[[ THE INPUT open ]]
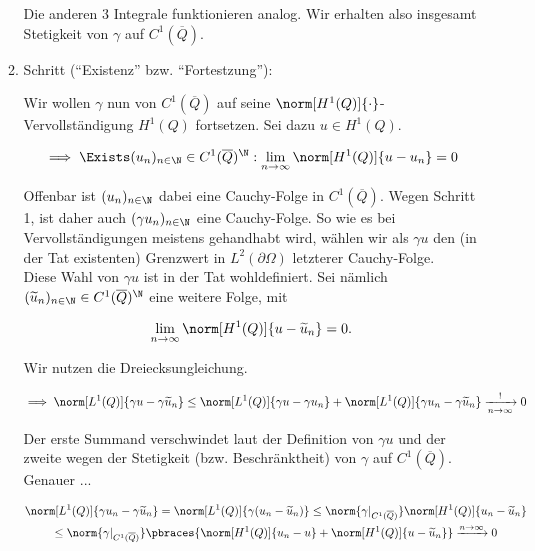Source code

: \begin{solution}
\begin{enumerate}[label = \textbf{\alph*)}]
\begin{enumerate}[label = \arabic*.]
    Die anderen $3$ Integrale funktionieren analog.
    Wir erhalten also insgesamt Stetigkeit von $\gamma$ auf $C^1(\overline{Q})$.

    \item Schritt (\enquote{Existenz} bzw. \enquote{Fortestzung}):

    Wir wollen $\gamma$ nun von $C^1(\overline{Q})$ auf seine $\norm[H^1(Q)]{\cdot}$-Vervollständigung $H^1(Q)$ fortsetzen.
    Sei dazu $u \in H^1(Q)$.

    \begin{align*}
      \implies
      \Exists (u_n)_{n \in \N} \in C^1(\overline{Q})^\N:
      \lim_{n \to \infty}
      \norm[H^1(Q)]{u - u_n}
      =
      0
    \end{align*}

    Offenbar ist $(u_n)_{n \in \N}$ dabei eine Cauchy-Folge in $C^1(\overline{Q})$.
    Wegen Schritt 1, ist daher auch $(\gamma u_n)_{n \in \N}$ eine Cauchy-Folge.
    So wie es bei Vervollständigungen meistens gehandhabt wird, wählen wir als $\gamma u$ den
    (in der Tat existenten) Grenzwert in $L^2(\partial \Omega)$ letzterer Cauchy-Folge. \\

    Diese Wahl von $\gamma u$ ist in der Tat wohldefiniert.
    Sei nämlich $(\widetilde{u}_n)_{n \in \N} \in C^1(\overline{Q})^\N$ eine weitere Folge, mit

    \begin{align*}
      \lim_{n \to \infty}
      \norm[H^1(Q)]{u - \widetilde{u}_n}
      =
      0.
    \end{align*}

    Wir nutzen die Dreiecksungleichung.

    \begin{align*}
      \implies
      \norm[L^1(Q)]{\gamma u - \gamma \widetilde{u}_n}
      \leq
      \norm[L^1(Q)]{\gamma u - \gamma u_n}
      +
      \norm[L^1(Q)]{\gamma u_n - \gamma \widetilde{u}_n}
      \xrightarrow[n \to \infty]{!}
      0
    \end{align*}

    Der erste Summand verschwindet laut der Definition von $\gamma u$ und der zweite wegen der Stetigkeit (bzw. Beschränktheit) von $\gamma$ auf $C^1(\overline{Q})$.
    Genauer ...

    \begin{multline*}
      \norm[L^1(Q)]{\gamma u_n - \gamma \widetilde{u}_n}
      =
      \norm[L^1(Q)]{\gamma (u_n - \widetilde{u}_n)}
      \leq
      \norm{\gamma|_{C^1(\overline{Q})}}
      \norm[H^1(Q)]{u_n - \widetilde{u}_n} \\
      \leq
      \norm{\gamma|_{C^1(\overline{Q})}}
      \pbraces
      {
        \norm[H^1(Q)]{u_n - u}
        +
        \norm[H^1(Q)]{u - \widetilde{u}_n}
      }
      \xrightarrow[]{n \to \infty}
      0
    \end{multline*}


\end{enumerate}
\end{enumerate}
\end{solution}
[[ THE INPUT closed ]]
ACTIVITY -
Give the number, and nothing else, of lines in the listing above that include the word "xrightarrow".

FINAL ANSWER -
2